Count the lines below that contain the word "incentives" and give only that number.

Source texts of formatted documents:

- - - - - - -

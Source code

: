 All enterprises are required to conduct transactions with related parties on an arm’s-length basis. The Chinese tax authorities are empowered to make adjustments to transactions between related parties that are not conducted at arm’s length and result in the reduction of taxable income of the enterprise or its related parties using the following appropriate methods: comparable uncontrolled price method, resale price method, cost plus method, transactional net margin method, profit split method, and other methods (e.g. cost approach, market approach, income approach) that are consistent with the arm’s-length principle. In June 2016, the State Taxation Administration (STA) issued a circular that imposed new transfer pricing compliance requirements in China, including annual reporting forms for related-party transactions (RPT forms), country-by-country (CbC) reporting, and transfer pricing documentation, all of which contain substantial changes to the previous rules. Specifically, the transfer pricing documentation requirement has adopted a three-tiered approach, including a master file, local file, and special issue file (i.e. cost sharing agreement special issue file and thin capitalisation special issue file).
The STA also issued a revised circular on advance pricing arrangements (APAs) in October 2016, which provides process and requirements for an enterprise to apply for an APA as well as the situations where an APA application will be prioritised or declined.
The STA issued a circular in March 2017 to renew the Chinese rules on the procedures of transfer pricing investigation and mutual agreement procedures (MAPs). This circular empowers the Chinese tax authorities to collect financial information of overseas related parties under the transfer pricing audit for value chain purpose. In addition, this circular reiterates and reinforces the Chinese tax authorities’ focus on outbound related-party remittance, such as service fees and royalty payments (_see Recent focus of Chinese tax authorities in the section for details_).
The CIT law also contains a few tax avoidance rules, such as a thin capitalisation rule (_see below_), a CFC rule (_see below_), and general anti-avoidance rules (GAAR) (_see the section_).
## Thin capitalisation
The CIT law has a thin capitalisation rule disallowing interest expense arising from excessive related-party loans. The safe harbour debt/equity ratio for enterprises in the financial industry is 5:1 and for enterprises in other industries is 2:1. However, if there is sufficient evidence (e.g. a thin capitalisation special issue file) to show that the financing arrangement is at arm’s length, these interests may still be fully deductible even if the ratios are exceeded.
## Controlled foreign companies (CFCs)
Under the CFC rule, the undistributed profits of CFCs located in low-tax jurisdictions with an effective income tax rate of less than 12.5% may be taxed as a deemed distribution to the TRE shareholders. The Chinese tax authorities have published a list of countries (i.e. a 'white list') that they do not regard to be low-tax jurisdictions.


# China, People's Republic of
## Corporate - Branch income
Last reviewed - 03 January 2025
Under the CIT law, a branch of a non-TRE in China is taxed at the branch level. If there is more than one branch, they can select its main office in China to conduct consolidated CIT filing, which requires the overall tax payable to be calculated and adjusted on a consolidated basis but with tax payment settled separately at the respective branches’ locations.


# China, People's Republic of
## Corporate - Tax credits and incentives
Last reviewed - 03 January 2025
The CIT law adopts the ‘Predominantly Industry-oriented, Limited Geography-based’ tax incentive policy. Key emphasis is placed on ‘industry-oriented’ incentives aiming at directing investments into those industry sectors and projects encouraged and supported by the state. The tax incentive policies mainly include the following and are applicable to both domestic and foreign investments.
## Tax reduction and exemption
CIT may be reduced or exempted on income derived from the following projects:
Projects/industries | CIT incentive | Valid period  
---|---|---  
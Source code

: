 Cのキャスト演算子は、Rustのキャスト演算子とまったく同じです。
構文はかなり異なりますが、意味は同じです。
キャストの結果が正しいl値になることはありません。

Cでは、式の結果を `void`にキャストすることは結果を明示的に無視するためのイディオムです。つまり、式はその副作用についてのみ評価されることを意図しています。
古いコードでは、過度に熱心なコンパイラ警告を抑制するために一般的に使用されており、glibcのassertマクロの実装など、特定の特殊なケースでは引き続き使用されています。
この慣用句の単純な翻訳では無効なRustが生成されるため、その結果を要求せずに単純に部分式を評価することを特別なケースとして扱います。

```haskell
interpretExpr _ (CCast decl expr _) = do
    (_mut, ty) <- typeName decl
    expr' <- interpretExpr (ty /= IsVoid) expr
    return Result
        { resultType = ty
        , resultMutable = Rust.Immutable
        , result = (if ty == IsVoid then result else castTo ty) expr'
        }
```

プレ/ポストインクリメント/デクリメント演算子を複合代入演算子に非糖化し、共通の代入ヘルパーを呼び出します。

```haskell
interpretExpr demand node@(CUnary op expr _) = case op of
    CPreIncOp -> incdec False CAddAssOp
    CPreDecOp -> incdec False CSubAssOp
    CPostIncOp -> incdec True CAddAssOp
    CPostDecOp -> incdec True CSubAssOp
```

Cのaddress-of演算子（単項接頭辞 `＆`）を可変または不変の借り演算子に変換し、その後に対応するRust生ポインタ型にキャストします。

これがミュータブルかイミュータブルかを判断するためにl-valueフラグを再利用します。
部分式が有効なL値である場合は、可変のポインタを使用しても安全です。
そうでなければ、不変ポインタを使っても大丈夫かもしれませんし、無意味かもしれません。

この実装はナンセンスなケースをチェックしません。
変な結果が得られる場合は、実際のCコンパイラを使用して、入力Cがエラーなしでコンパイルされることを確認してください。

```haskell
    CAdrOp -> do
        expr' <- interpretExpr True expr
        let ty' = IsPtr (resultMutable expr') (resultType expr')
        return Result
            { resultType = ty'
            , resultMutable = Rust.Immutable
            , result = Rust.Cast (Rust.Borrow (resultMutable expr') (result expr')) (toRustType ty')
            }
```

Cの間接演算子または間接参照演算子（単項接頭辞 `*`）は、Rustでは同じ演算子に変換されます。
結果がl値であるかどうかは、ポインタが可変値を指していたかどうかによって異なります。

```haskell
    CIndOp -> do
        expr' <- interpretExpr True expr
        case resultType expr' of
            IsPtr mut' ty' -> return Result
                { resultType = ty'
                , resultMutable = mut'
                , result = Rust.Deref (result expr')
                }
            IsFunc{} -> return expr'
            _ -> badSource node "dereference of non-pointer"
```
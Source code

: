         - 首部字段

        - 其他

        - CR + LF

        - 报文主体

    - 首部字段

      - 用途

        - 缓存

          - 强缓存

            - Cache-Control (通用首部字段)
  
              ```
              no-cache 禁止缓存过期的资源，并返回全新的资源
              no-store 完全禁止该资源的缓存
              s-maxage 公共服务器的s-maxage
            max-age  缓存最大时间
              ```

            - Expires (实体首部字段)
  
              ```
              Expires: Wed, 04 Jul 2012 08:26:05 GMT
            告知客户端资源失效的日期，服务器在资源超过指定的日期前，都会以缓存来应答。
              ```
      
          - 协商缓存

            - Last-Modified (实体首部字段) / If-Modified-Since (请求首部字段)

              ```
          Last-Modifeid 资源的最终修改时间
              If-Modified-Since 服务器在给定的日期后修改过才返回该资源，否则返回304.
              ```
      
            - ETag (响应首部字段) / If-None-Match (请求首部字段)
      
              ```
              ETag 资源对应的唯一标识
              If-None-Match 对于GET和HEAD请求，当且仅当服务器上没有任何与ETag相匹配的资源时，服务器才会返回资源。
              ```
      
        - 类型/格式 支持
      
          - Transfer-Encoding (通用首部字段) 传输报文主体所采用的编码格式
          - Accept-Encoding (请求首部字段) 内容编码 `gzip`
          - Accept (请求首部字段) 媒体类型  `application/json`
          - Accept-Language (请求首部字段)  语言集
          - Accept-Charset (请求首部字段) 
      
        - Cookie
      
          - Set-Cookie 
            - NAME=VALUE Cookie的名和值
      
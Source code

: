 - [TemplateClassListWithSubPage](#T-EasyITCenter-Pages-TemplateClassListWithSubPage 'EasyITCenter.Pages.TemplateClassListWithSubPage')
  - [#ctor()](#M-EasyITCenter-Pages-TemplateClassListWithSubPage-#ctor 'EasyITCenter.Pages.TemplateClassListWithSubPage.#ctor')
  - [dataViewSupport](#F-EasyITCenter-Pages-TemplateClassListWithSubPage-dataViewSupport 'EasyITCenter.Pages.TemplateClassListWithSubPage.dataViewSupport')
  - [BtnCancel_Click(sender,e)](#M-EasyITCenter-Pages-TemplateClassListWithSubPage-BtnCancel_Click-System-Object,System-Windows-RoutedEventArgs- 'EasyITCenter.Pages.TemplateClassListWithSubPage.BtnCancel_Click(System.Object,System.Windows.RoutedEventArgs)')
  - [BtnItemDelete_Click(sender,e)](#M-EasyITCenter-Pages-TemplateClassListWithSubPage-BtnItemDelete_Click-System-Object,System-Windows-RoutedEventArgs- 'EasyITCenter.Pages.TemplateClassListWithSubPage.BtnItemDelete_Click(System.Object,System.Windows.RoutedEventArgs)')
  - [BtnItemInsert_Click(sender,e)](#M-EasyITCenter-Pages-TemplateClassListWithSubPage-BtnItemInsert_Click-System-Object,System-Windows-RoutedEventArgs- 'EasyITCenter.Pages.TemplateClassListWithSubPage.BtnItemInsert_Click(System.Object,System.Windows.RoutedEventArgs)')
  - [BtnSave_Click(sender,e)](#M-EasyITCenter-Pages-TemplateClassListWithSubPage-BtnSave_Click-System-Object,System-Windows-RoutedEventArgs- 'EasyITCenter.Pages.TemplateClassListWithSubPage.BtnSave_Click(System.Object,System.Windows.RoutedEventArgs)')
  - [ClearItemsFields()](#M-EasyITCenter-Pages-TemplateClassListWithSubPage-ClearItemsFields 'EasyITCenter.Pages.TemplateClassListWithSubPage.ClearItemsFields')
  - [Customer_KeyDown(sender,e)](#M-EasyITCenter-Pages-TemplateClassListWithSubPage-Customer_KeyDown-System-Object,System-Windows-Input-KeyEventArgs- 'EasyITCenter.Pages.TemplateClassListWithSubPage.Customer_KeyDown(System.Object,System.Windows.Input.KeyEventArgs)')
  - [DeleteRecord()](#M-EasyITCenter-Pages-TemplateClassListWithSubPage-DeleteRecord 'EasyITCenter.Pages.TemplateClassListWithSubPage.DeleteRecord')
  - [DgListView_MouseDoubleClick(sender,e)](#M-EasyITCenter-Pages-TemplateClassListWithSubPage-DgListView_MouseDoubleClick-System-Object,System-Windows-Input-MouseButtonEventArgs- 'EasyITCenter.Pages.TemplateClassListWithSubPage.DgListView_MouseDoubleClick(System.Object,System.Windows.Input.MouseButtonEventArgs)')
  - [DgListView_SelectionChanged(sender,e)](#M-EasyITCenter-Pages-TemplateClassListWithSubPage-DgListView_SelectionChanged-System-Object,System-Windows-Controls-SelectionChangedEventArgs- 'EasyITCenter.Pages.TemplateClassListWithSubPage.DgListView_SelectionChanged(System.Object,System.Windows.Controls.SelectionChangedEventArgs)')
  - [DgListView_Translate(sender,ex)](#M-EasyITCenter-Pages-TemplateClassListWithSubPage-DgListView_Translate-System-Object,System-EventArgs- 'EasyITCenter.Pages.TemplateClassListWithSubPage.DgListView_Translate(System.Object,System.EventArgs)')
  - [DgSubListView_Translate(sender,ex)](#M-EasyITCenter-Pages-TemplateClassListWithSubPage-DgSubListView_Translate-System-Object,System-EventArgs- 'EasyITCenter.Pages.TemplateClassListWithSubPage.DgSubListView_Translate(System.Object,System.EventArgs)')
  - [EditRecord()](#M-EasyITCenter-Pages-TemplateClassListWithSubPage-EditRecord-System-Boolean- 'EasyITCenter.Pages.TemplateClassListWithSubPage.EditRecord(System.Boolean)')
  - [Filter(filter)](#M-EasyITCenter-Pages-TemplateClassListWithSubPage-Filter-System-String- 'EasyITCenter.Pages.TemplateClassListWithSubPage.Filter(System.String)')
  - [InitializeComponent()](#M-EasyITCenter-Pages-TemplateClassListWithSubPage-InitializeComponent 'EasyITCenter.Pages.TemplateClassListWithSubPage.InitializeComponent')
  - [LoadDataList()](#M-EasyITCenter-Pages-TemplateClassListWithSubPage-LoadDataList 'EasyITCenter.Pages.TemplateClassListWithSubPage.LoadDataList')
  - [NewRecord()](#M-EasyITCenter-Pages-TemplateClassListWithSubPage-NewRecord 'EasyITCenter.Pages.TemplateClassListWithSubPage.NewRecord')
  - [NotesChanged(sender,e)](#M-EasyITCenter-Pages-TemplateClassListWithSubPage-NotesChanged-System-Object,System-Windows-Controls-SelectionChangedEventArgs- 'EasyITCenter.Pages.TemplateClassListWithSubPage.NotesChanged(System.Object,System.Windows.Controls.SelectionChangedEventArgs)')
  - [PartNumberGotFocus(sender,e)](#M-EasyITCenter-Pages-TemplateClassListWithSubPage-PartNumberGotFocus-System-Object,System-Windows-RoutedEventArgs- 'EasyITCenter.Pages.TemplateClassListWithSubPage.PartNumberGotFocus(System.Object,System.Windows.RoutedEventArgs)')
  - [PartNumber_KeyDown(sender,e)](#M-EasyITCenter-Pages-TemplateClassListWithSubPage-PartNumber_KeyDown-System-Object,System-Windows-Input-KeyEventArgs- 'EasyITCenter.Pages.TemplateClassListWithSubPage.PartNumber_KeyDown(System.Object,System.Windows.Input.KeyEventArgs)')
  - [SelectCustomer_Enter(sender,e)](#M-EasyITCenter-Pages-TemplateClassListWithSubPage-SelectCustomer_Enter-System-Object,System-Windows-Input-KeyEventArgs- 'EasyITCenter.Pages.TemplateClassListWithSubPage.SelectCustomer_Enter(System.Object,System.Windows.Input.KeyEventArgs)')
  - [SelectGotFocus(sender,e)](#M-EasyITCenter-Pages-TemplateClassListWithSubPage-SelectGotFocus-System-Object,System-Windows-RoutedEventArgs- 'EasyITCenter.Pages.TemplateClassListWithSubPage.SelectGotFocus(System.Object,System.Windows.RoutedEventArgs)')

- - - - - - -

▶ _Result_
2